Work instruction:
Drop every image and restate the entries below word for word.

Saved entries

-=-=-

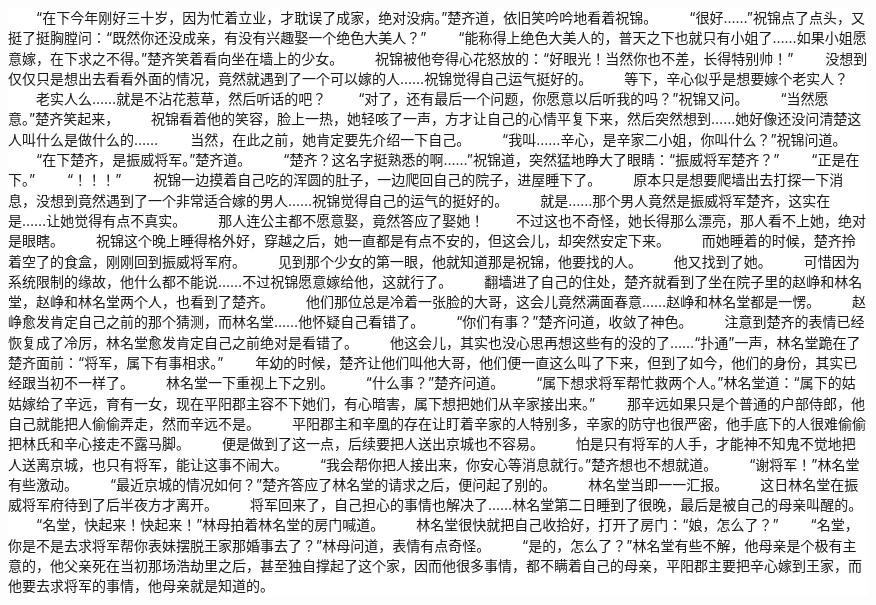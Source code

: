 　　“在下今年刚好三十岁，因为忙着立业，才耽误了成家，绝对没病。”楚齐道，依旧笑吟吟地看着祝锦。
　　“很好……”祝锦点了点头，又挺了挺胸膛问：“既然你还没成亲，有没有兴趣娶一个绝色大美人？”
　　“能称得上绝色大美人的，普天之下也就只有小姐了……如果小姐愿意嫁，在下求之不得。”楚齐笑着看向坐在墙上的少女。
　　祝锦被他夸得心花怒放的：“好眼光！当然你也不差，长得特别帅！”
　　没想到仅仅只是想出去看看外面的情况，竟然就遇到了一个可以嫁的人……祝锦觉得自己运气挺好的。
　　等下，辛心似乎是想要嫁个老实人？
　　老实人么……就是不沾花惹草，然后听话的吧？
　　“对了，还有最后一个问题，你愿意以后听我的吗？”祝锦又问。
　　“当然愿意。”楚齐笑起来，
　　祝锦看着他的笑容，脸上一热，她轻咳了一声，方才让自己的心情平复下来，然后突然想到……她好像还没问清楚这人叫什么是做什么的……
　　当然，在此之前，她肯定要先介绍一下自己。
　　“我叫……辛心，是辛家二小姐，你叫什么？”祝锦问道。
　　“在下楚齐，是振威将军。”楚齐道。
　　“楚齐？这名字挺熟悉的啊……”祝锦道，突然猛地睁大了眼睛：“振威将军楚齐？”
　　“正是在下。”
　　“！！！”
　　祝锦一边摸着自己吃的浑圆的肚子，一边爬回自己的院子，进屋睡下了。
　　原本只是想要爬墙出去打探一下消息，没想到竟然遇到了一个非常适合嫁的男人……祝锦觉得自己的运气的挺好的。
　　就是……那个男人竟然是振威将军楚齐，这实在是……让她觉得有点不真实。
　　那人连公主都不愿意娶，竟然答应了娶她！
　　不过这也不奇怪，她长得那么漂亮，那人看不上她，绝对是眼瞎。
　　祝锦这个晚上睡得格外好，穿越之后，她一直都是有点不安的，但这会儿，却突然安定下来。
　　而她睡着的时候，楚齐拎着空了的食盒，刚刚回到振威将军府。
　　见到那个少女的第一眼，他就知道那是祝锦，他要找的人。
　　他又找到了她。
　　可惜因为系统限制的缘故，他什么都不能说……不过祝锦愿意嫁给他，这就行了。
　　翻墙进了自己的住处，楚齐就看到了坐在院子里的赵峥和林名堂，赵峥和林名堂两个人，也看到了楚齐。
　　他们那位总是冷着一张脸的大哥，这会儿竟然满面春意……赵峥和林名堂都是一愣。
　　赵峥愈发肯定自己之前的那个猜测，而林名堂……他怀疑自己看错了。
　　“你们有事？”楚齐问道，收敛了神色。
　　注意到楚齐的表情已经恢复成了冷厉，林名堂愈发肯定自己之前绝对是看错了。
　　他这会儿，其实也没心思再想这些有的没的了……“扑通”一声，林名堂跪在了楚齐面前：“将军，属下有事相求。”
　　年幼的时候，楚齐让他们叫他大哥，他们便一直这么叫了下来，但到了如今，他们的身份，其实已经跟当初不一样了。
　　林名堂一下重视上下之别。
　　“什么事？”楚齐问道。
　　“属下想求将军帮忙救两个人。”林名堂道：“属下的姑姑嫁给了辛远，育有一女，现在平阳郡主容不下她们，有心暗害，属下想把她们从辛家接出来。”
　　那辛远如果只是个普通的户部侍郎，他自己就能把人偷偷弄走，然而辛远不是。
　　平阳郡主和辛凰的存在让盯着辛家的人特别多，辛家的防守也很严密，他手底下的人很难偷偷把林氏和辛心接走不露马脚。
　　便是做到了这一点，后续要把人送出京城也不容易。
　　怕是只有将军的人手，才能神不知鬼不觉地把人送离京城，也只有将军，能让这事不闹大。
　　“我会帮你把人接出来，你安心等消息就行。”楚齐想也不想就道。
　　“谢将军！”林名堂有些激动。
　　“最近京城的情况如何？”楚齐答应了林名堂的请求之后，便问起了别的。
　　林名堂当即一一汇报。
　　这日林名堂在振威将军府待到了后半夜方才离开。
　　将军回来了，自己担心的事情也解决了……林名堂第二日睡到了很晚，最后是被自己的母亲叫醒的。
　　“名堂，快起来！快起来！”林母拍着林名堂的房门喊道。
　　林名堂很快就把自己收拾好，打开了房门：“娘，怎么了？”
　　“名堂，你是不是去求将军帮你表妹摆脱王家那婚事去了？”林母问道，表情有点奇怪。
　　“是的，怎么了？”林名堂有些不解，他母亲是个极有主意的，他父亲死在当初那场浩劫里之后，甚至独自撑起了这个家，因而他很多事情，都不瞒着自己的母亲，平阳郡主要把辛心嫁到王家，而他要去求将军的事情，他母亲就是知道的。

-=-=-

Solution for this problem:
Source code

: 　　“在下今年刚好三十岁，因为忙着立业，才耽误了成家，绝对没病。”楚齐道，依旧笑吟吟地看着祝锦。
　　“很好……”祝锦点了点头，又挺了挺胸膛问：“既然你还没成亲，有没有兴趣娶一个绝色大美人？”
　　“能称得上绝色大美人的，普天之下也就只有小姐了……如果小姐愿意嫁，在下求之不得。”楚齐笑着看向坐在墙上的少女。
　　祝锦被他夸得心花怒放的：“好眼光！当然你也不差，长得特别帅！”
　　没想到仅仅只是想出去看看外面的情况，竟然就遇到了一个可以嫁的人……祝锦觉得自己运气挺好的。
　　等下，辛心似乎是想要嫁个老实人？
　　老实人么……就是不沾花惹草，然后听话的吧？
　　“对了，还有最后一个问题，你愿意以后听我的吗？”祝锦又问。
　　“当然愿意。”楚齐笑起来，
　　祝锦看着他的笑容，脸上一热，她轻咳了一声，方才让自己的心情平复下来，然后突然想到……她好像还没问清楚这人叫什么是做什么的……
　　当然，在此之前，她肯定要先介绍一下自己。
　　“我叫……辛心，是辛家二小姐，你叫什么？”祝锦问道。
　　“在下楚齐，是振威将军。”楚齐道。
　　“楚齐？这名字挺熟悉的啊……”祝锦道，突然猛地睁大了眼睛：“振威将军楚齐？”
　　“正是在下。”
　　“！！！”
　　祝锦一边摸着自己吃的浑圆的肚子，一边爬回自己的院子，进屋睡下了。
　　原本只是想要爬墙出去打探一下消息，没想到竟然遇到了一个非常适合嫁的男人……祝锦觉得自己的运气的挺好的。
　　就是……那个男人竟然是振威将军楚齐，这实在是……让她觉得有点不真实。
　　那人连公主都不愿意娶，竟然答应了娶她！
　　不过这也不奇怪，她长得那么漂亮，那人看不上她，绝对是眼瞎。
　　祝锦这个晚上睡得格外好，穿越之后，她一直都是有点不安的，但这会儿，却突然安定下来。
　　而她睡着的时候，楚齐拎着空了的食盒，刚刚回到振威将军府。
　　见到那个少女的第一眼，他就知道那是祝锦，他要找的人。
　　他又找到了她。
　　可惜因为系统限制的缘故，他什么都不能说……不过祝锦愿意嫁给他，这就行了。
　　翻墙进了自己的住处，楚齐就看到了坐在院子里的赵峥和林名堂，赵峥和林名堂两个人，也看到了楚齐。
　　他们那位总是冷着一张脸的大哥，这会儿竟然满面春意……赵峥和林名堂都是一愣。
　　赵峥愈发肯定自己之前的那个猜测，而林名堂……他怀疑自己看错了。
　　“你们有事？”楚齐问道，收敛了神色。
　　注意到楚齐的表情已经恢复成了冷厉，林名堂愈发肯定自己之前绝对是看错了。
　　他这会儿，其实也没心思再想这些有的没的了……“扑通”一声，林名堂跪在了楚齐面前：“将军，属下有事相求。”
　　年幼的时候，楚齐让他们叫他大哥，他们便一直这么叫了下来，但到了如今，他们的身份，其实已经跟当初不一样了。
　　林名堂一下重视上下之别。
　　“什么事？”楚齐问道。
　　“属下想求将军帮忙救两个人。”林名堂道：“属下的姑姑嫁给了辛远，育有一女，现在平阳郡主容不下她们，有心暗害，属下想把她们从辛家接出来。”
　　那辛远如果只是个普通的户部侍郎，他自己就能把人偷偷弄走，然而辛远不是。
　　平阳郡主和辛凰的存在让盯着辛家的人特别多，辛家的防守也很严密，他手底下的人很难偷偷把林氏和辛心接走不露马脚。
　　便是做到了这一点，后续要把人送出京城也不容易。
　　怕是只有将军的人手，才能神不知鬼不觉地把人送离京城，也只有将军，能让这事不闹大。
　　“我会帮你把人接出来，你安心等消息就行。”楚齐想也不想就道。
　　“谢将军！”林名堂有些激动。
　　“最近京城的情况如何？”楚齐答应了林名堂的请求之后，便问起了别的。
　　林名堂当即一一汇报。
　　这日林名堂在振威将军府待到了后半夜方才离开。
　　将军回来了，自己担心的事情也解决了……林名堂第二日睡到了很晚，最后是被自己的母亲叫醒的。
　　“名堂，快起来！快起来！”林母拍着林名堂的房门喊道。
　　林名堂很快就把自己收拾好，打开了房门：“娘，怎么了？”
　　“名堂，你是不是去求将军帮你表妹摆脱王家那婚事去了？”林母问道，表情有点奇怪。
　　“是的，怎么了？”林名堂有些不解，他母亲是个极有主意的，他父亲死在当初那场浩劫里之后，甚至独自撑起了这个家，因而他很多事情，都不瞒着自己的母亲，平阳郡主要把辛心嫁到王家，而他要去求将军的事情，他母亲就是知道的。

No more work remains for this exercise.